# Exercise goal:
Gather every line of the entries that includes the word "have".

Saved data entries:
***

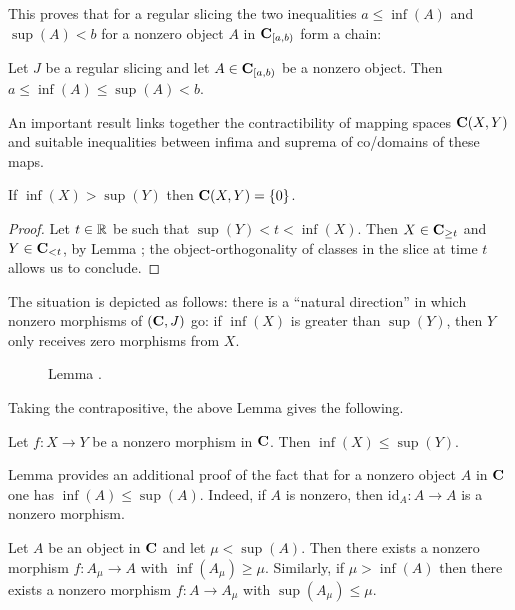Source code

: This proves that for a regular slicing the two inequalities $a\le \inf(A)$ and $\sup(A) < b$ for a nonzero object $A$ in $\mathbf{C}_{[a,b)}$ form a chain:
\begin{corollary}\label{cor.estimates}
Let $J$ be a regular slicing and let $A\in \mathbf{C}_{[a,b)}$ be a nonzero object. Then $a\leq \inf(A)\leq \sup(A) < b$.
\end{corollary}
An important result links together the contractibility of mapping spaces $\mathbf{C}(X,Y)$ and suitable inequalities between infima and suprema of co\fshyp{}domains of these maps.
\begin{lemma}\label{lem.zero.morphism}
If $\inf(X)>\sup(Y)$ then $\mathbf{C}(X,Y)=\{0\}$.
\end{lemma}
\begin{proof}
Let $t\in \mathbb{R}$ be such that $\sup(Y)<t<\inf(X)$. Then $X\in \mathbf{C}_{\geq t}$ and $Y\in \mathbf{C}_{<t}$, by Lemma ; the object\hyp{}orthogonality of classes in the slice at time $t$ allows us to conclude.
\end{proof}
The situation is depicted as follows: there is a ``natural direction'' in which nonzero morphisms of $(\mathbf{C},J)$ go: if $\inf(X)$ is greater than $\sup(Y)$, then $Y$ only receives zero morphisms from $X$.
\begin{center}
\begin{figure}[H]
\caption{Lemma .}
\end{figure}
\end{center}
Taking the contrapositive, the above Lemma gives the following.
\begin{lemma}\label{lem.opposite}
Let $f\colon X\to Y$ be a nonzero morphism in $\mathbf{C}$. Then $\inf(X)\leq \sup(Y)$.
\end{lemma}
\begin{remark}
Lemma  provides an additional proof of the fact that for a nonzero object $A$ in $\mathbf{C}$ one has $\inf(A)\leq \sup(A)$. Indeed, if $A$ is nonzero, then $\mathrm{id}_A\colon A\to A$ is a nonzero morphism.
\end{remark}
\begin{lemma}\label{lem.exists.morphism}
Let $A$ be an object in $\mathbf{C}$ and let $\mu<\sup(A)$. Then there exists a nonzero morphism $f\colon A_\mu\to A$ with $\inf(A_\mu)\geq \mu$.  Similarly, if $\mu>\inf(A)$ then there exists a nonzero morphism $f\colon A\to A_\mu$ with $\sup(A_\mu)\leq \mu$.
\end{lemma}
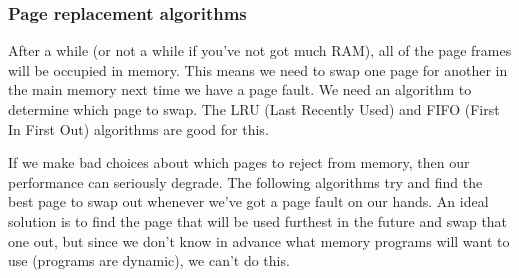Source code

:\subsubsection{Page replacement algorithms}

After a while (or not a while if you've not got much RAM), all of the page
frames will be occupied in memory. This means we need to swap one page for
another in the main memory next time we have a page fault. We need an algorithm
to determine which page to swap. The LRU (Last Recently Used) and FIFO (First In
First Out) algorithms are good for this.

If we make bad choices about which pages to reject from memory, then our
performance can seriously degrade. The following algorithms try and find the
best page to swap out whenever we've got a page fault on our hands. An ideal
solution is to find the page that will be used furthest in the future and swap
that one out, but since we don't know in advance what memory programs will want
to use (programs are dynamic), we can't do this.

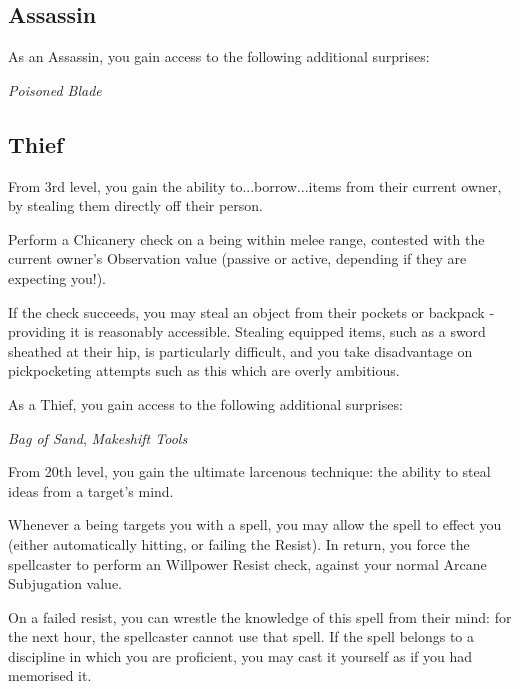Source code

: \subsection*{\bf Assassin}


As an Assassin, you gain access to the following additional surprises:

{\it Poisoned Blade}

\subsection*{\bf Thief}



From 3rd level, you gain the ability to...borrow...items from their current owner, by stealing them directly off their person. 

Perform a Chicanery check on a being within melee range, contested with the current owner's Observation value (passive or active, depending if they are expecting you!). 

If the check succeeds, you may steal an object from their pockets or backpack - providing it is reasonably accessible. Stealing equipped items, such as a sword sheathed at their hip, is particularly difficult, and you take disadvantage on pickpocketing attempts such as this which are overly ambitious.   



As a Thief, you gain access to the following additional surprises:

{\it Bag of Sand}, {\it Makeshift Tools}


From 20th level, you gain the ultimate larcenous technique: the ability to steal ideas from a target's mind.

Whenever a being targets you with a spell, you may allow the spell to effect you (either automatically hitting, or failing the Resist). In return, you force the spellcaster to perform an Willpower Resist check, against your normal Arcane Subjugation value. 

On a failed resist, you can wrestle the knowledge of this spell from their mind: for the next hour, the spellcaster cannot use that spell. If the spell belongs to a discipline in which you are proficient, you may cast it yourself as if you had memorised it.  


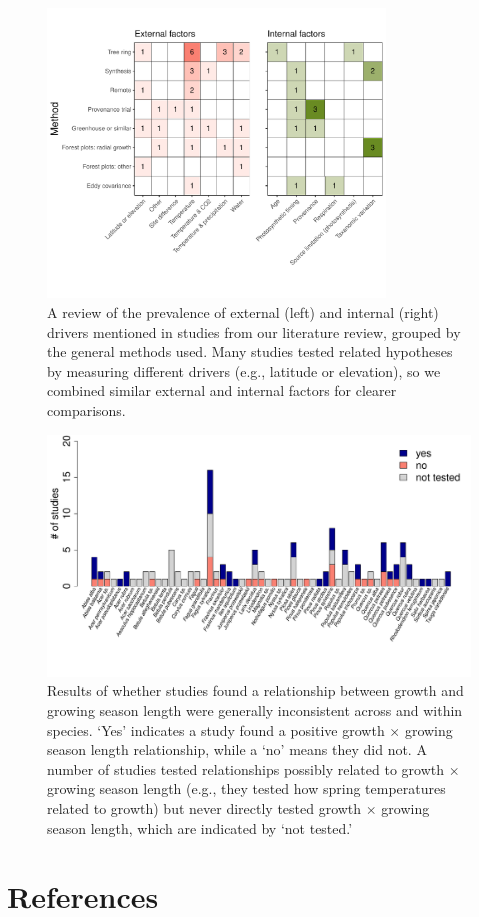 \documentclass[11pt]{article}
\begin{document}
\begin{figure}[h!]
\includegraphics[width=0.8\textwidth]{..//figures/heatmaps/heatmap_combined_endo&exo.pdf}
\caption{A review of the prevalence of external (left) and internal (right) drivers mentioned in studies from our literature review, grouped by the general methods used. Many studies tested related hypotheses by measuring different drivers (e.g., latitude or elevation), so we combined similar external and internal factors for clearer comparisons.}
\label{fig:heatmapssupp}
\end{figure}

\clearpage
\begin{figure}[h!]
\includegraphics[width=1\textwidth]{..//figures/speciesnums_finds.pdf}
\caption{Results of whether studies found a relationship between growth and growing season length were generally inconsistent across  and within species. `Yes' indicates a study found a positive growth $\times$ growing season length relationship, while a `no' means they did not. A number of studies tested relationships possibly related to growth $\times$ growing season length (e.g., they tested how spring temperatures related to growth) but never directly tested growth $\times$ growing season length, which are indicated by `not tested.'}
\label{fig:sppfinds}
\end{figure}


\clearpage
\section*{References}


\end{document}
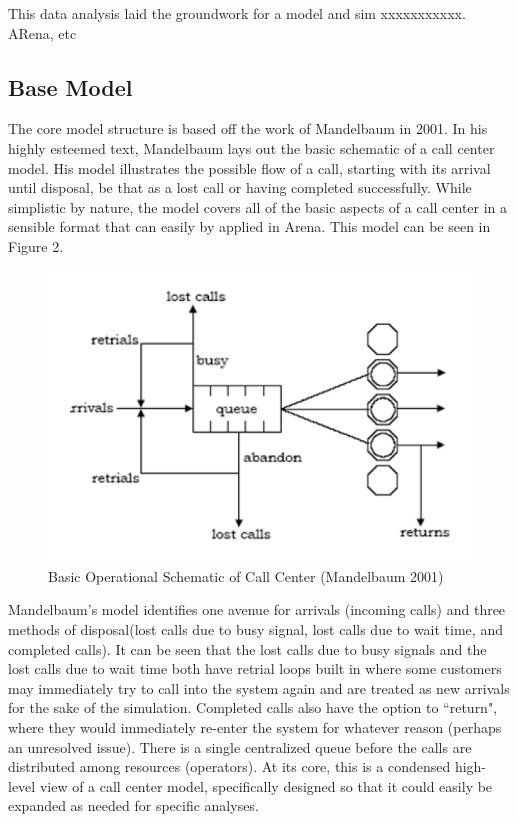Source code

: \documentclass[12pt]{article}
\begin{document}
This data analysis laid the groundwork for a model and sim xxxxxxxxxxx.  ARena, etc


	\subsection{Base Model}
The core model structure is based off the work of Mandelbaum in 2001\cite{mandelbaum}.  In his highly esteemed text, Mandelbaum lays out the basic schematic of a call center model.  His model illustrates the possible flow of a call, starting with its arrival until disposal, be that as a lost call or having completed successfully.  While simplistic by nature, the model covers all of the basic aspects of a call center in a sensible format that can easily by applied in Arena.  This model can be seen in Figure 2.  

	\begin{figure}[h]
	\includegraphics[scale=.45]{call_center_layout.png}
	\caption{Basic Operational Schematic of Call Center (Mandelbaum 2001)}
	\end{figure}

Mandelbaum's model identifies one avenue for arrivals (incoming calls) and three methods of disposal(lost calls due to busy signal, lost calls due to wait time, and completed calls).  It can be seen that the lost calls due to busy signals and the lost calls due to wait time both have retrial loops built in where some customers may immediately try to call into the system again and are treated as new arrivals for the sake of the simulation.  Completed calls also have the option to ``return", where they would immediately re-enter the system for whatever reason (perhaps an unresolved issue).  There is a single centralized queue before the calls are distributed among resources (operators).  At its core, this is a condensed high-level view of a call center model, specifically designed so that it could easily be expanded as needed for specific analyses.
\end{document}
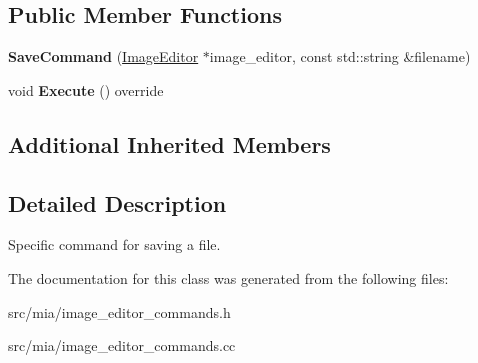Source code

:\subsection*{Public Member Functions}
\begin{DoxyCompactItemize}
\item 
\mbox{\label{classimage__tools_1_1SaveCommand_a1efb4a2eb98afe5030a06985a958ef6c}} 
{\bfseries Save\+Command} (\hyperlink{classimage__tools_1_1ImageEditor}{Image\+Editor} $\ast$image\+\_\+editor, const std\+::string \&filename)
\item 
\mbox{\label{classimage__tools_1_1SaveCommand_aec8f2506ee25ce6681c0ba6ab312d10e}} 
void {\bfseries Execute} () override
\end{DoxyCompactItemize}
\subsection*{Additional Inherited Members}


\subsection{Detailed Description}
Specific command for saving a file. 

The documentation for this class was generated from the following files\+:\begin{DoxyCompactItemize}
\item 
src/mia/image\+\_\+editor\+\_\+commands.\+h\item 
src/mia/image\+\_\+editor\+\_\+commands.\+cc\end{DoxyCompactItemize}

***

# Response box:
another in the main memory next time we have a page fault. We need an algorithm
Mandelbaum's model identifies one avenue for arrivals (incoming calls) and three methods of disposal(lost calls due to busy signal, lost calls due to wait time, and completed calls).  It can be seen that the lost calls due to busy signals and the lost calls due to wait time both have retrial loops built in where some customers may immediately try to call into the system again and are treated as new arrivals for the sake of the simulation.  Completed calls also have the option to ``return", where they would immediately re-enter the system for whatever reason (perhaps an unresolved issue).  There is a single centralized queue before the calls are distributed among resources (operators).  At its core, this is a condensed high-level view of a call center model, specifically designed so that it could easily be expanded as needed for specific analyses.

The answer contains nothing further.